For outdoors lovers, winter means snowshoeing, snowmobiling, skiing, snowboarding and plenty of equipment to keep you running and biking all through the cold weather months. Those in search of an even greater challenge, however, might consider winter camping.
Camping is a breeze during fair weather: simply dress for the elements, pack enough to get by and enjoy. Cold-weather camping, on the other hand, comes with new obstacles. Below-freezing temperatures, difficult hiking conditions and potential problems with unpredictable weather need to be addressed in order to make for a fun and safe experience.
Allison Burhins, a store guide at Eastern Mountain Sports, says that “the best way to deal with problems is to prevent them.” First on the list of preparations is to figure out where you’re going and who will be your fellow travelers. Some places won’t even allow hikers and campers in a group of less than four people, so plan on bringing friends.

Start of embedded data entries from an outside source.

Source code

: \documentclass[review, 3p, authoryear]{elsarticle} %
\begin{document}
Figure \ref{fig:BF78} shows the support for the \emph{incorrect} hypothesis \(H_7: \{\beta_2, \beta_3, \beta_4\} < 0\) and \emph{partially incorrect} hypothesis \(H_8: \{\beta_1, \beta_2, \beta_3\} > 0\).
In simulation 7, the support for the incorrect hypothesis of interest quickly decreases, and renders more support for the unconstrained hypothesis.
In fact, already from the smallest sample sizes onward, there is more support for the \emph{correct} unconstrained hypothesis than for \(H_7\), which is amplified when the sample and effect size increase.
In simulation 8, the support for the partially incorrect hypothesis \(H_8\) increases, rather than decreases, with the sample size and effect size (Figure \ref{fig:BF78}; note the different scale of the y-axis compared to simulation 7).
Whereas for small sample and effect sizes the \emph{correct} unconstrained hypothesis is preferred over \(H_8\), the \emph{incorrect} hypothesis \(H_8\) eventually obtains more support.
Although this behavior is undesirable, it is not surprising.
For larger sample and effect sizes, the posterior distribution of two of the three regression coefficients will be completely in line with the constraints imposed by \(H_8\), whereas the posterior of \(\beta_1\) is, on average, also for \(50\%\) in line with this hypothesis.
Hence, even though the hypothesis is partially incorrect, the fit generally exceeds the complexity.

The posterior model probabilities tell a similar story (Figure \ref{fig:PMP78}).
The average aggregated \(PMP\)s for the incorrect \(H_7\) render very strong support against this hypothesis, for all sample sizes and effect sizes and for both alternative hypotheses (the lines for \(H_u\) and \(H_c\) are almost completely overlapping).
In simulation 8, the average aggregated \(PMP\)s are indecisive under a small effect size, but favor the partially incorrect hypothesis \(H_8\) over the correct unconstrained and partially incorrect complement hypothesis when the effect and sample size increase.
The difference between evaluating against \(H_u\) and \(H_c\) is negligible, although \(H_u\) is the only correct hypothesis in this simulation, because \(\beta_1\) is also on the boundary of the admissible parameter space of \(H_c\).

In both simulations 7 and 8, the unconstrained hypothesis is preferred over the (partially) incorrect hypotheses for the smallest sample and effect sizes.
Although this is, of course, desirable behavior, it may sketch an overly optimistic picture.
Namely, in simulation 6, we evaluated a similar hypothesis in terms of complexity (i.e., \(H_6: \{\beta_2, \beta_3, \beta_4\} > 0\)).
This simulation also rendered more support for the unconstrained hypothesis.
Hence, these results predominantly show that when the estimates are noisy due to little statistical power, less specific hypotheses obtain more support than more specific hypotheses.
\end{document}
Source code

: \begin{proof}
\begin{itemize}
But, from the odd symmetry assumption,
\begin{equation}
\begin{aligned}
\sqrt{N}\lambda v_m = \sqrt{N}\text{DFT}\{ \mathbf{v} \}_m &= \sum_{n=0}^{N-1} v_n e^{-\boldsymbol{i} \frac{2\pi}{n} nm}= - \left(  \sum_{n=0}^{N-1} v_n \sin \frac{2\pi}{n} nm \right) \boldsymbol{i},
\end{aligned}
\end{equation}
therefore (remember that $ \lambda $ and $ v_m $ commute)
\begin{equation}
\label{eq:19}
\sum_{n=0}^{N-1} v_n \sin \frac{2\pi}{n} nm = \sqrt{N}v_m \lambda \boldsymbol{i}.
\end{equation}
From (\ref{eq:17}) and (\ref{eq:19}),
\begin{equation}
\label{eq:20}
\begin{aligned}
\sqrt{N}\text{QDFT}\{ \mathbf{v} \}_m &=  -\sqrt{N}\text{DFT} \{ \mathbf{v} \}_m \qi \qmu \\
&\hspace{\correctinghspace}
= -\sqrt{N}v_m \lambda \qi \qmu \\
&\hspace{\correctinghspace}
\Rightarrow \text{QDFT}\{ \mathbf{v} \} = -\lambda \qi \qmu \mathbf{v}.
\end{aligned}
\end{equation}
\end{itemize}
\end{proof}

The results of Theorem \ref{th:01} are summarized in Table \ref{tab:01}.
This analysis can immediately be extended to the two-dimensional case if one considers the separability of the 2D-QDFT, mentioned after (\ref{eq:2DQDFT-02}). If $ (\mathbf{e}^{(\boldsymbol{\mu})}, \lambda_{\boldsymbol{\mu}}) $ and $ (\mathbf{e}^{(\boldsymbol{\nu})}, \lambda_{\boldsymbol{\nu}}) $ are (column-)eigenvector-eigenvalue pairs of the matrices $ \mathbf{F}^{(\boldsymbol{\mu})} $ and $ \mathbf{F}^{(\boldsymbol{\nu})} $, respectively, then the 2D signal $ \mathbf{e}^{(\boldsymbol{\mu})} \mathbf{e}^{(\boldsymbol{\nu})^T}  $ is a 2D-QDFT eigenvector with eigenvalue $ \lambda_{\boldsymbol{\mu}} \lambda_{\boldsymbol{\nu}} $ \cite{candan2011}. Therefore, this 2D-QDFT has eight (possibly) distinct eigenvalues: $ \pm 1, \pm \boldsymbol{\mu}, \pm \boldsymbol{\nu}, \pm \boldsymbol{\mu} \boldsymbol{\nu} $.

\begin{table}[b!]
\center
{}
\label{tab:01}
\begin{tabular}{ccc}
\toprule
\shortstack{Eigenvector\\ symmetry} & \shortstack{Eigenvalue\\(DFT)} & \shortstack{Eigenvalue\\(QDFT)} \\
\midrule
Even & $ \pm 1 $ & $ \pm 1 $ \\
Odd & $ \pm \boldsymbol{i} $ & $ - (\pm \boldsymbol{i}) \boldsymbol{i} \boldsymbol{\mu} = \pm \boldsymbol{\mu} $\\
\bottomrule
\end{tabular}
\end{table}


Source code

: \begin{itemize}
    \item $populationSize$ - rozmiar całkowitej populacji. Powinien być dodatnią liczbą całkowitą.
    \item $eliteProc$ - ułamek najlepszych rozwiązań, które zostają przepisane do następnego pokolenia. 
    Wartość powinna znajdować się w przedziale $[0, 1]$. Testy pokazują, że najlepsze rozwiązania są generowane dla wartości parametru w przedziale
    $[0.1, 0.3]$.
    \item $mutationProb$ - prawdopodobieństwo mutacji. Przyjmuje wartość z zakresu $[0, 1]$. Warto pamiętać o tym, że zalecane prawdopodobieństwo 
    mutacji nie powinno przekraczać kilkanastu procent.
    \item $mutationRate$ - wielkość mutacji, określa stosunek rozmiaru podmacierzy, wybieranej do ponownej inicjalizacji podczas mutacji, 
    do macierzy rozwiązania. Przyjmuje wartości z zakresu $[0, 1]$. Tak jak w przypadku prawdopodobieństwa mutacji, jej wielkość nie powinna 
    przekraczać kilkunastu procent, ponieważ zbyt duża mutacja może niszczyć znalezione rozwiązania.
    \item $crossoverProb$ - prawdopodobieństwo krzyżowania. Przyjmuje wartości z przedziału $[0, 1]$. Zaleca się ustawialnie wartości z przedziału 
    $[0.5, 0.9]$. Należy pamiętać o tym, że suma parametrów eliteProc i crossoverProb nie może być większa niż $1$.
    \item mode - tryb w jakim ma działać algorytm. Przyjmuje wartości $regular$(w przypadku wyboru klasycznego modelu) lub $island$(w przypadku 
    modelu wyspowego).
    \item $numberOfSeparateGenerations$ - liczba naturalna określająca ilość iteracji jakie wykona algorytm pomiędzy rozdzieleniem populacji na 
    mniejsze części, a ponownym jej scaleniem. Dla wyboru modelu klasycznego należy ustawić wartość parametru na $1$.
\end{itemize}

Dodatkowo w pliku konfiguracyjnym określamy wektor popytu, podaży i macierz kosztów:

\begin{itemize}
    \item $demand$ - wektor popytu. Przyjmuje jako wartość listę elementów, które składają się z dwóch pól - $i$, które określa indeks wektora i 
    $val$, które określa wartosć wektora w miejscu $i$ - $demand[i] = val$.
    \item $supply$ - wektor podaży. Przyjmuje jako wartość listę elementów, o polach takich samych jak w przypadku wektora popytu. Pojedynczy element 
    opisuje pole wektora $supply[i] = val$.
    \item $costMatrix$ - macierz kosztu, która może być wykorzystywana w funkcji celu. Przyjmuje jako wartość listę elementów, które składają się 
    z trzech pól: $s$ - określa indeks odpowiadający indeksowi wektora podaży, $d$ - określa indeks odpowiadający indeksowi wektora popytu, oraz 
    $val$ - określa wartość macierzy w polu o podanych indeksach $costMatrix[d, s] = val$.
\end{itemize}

Once a location is decided, do your research. Where are you headed? How long will it take to get there and set up? If something does go wrong, what emergency resources are available and how close are they?

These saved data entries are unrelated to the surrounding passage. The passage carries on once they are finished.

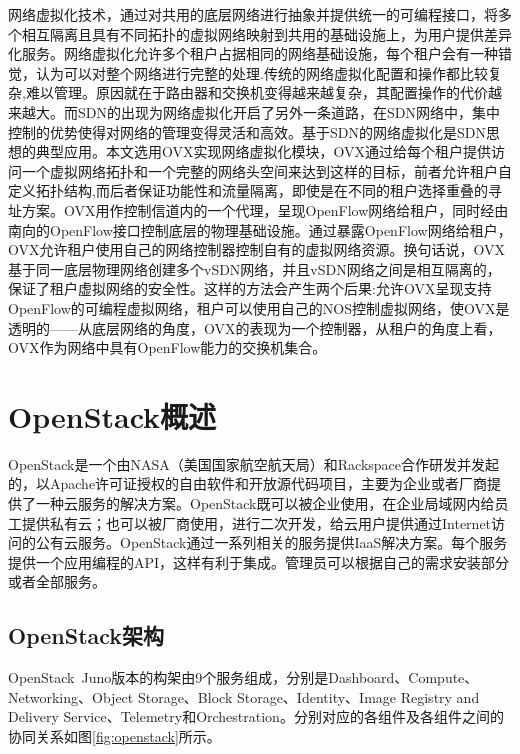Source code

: 网络虚拟化技术\cite{Virtual-1}，通过对共用的底层网络进行抽象并提供统一的可编程接口，将多个相互隔离且具有不同拓扑的虚拟网络映射到共用的基础设施上，为用户提供差异化服务。网络虚拟化允许多个租户占据相同的网络基础设施，每个租户会有一种错觉，认为可以对整个网络进行完整的处理.传统的网络虚拟化配置和操作都比较复杂,难以管理。原因就在于路由器和交换机变得越来越复杂，其配置操作的代价越来越大。而SDN的出现为网络虚拟化开启了另外一条道路，在SDN网络中，集中控制的优势使得对网络的管理变得灵活和高效。基于SDN的网络虚拟化是SDN思想的典型应用。本文选用OVX实现网络虚拟化模块，OVX通过给每个租户提供访问一个虚拟网络拓扑和一个完整的网络头空间来达到这样的目标，前者允许租户自定义拓扑结构,而后者保证功能性和流量隔离，即使是在不同的租户选择重叠的寻址方案。OVX用作控制信道内的一个代理，呈现OpenFlow网络给租户，同时经由南向的OpenFlow接口控制底层的物理基础设施。通过暴露OpenFlow网络给租户，OVX允许租户使用自己的网络控制器控制自有的虚拟网络资源。换句话说，OVX基于同一底层物理网络创建多个vSDN网络，并且vSDN网络之间是相互隔离的，保证了租户虚拟网络的安全性。这样的方法会产生两个后果:允许OVX呈现支持OpenFlow的可编程虚拟网络，租户可以使用自己的NOS控制虚拟网络，使OVX是透明的——从底层网络的角度，OVX的表现为一个控制器，从租户的角度上看，OVX作为网络中具有OpenFlow能力的交换机集合\cite{OVX-2}。

\section{OpenStack概述}

OpenStack是一个由NASA（美国国家航空航天局）和Rackspace合作研发并发起的，以Apache许可证授权的自由软件和开放源代码项目，主要为企业或者厂商提供了一种云服务的解决方案。OpenStack既可以被企业使用，在企业局域网内给员工提供私有云；也可以被厂商使用，进行二次开发，给云用户提供通过Internet访问的公有云服务。OpenStack通过一系列相关的服务提供IaaS解决方案。每个服务提供一个应用编程的API，这样有利于集成。管理员可以根据自己的需求安装部分或者全部服务。

\subsection{OpenStack架构}
OpenStack\ Juno版本的构架由9个服务组成，分别是Dashboard、Compute、Networking、Object Storage、Block Storage、Identity、Image Registry and Delivery Service、Telemetry和Orchestration。分别对应的各组件及各组件之间的协同关系如图\ref{fig:openstack}所示。

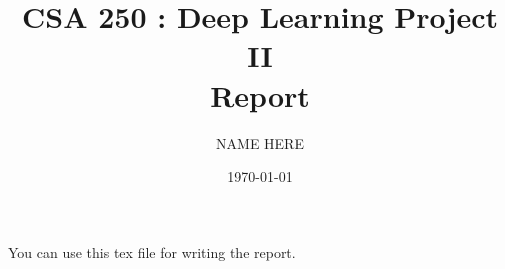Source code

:\documentclass[10pt,a4paper]{article}
\title{CSA 250 : Deep Learning Project II \\ Report}
\author{NAME HERE}
\date{\today}
\begin{document}
\maketitle

You can use this tex file for writing the report. 





\end{document}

Next, examine the weather patterns so you know exactly what conditions you’ll encounter. And let people back at home know where you’re going and for how long. This way they know when to take action if you’re not back by a certain time.

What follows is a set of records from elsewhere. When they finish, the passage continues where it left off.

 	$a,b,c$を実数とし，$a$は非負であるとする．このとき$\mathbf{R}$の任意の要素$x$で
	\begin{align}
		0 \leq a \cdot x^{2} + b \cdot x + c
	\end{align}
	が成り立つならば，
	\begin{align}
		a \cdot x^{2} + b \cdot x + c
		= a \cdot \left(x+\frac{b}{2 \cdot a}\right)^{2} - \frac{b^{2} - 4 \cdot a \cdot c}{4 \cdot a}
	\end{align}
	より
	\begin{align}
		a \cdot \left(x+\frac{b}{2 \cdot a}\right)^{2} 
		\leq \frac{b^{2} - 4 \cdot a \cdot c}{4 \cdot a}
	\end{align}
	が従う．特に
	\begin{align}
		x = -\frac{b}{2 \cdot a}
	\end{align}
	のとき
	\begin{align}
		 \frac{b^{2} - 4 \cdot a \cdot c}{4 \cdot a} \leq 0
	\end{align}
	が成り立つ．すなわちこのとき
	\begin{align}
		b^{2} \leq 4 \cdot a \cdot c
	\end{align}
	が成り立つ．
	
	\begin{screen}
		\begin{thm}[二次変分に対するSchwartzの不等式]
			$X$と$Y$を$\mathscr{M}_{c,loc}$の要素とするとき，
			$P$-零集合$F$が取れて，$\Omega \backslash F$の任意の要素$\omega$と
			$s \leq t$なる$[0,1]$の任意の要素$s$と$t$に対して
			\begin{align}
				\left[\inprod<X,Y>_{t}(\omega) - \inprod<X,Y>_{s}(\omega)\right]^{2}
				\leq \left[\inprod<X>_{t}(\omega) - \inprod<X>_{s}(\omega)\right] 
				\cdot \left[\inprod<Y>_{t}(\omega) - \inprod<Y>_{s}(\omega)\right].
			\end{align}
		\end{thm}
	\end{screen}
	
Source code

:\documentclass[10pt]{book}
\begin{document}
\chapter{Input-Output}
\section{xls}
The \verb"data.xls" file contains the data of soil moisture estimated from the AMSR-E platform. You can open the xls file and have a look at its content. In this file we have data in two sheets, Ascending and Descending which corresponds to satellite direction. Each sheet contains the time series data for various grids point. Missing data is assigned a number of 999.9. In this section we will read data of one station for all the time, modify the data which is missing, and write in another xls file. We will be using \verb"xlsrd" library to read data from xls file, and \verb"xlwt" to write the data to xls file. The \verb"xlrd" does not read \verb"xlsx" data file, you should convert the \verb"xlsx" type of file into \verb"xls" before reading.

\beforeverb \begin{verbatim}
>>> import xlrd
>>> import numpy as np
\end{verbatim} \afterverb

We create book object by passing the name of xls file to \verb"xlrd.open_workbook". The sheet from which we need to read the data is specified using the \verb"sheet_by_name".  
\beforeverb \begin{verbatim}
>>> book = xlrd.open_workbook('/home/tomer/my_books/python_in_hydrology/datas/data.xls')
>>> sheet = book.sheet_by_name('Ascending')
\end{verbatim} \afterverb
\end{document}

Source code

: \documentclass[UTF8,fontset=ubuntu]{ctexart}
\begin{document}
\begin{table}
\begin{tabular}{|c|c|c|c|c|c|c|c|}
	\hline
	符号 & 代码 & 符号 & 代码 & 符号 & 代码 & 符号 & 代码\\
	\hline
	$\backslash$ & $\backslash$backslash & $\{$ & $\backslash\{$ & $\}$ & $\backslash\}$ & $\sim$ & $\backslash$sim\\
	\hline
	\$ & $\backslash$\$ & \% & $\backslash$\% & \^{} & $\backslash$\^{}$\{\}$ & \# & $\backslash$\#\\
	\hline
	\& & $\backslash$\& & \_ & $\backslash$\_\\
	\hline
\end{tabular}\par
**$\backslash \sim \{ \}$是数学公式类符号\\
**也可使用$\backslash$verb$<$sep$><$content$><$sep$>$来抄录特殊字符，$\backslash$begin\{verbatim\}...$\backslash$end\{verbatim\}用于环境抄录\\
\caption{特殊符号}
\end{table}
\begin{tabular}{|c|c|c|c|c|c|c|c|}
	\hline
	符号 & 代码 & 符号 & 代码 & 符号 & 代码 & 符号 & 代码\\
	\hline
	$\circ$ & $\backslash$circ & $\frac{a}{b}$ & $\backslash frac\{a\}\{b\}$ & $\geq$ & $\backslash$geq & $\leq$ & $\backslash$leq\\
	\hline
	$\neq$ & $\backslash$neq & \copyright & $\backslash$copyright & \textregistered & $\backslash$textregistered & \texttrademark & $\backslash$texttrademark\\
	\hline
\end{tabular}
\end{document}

When it comes to clothing, pack in layers: a base layer, which hugs your skin to keep warmth in (usually synthetic or wool, not cotton); a middle, insulating, layer of fleece or a similar material; and an outer shell layer that is waterproof, windproof and breathable. Some layers can be doubled up if conditions are extra cold. Burhins also recommends understanding how to adjust what you’re wearing so you can let heat and moisture out, if necessary.
Footwear is also extremely important. Higher cut, fully waterproofed boots provide more protection from water or snow getting into shoes. Socks also come in a variety of styles; Burhins recommends packing both lighter socks for activity and warmer pairs for downtime at the campsite.
Whereas 40-liter backpacks are often large enough for summer camping, 65- to 70-liter packs are needed for the winter. This leaves room for the proper sleeping bag, one that can accommodate negative-degree temperatures and a winter or Mountaineering (four-season) tent, which has thicker insulated walls to keep heat inside and shield from wind. They’re also extra-strong in structure. Sleeping bags range from $200 to $400, with tents around $400. Sleeping bag liners and pads are also available to help maintain warmth.
Burhins tends to pack normal food and nutritional bars, but others might find dried powder goods to be preferable. The popular Backpacker’s Pantry brand has all kinds of flavors that are lightweight, full of calories and simply require water. For those who want to bring small stoves, make sure you’ve got the correct fuel, because some canisters won’t open in the cold.
Additional equipment and safety precautions include a flashlight and/or headlamp and batteries, plus gloves, hats and extras of everything in case something gets wet. For the ultra-adventurous, the Spot Gen3 works as a tracking device, so even when your cellphone loses service, you have a way to communicate if you need help.
So why would anyone go through the trouble of this extremely complicated activity? Burhins laughs, admitting that winter camping can be a grueling experience, but it also offers hearty adventure-seekers the opportunity to find ideal backcountry skiing and follow the snow for the best conditions.
“I just went in New Hampshire for a few days,” Burhins says. “It’s something different and something interesting.”
There are also plenty of local places to explore: The Adirondacks, the Finger Lakes Trail, and Highland Forest are all within reasonable distances. Websites like CNYHiking.com and guide books and maps at stores like Eastern Mountain Sports will guide cold-weather champions through whatever adventure they’re seeking.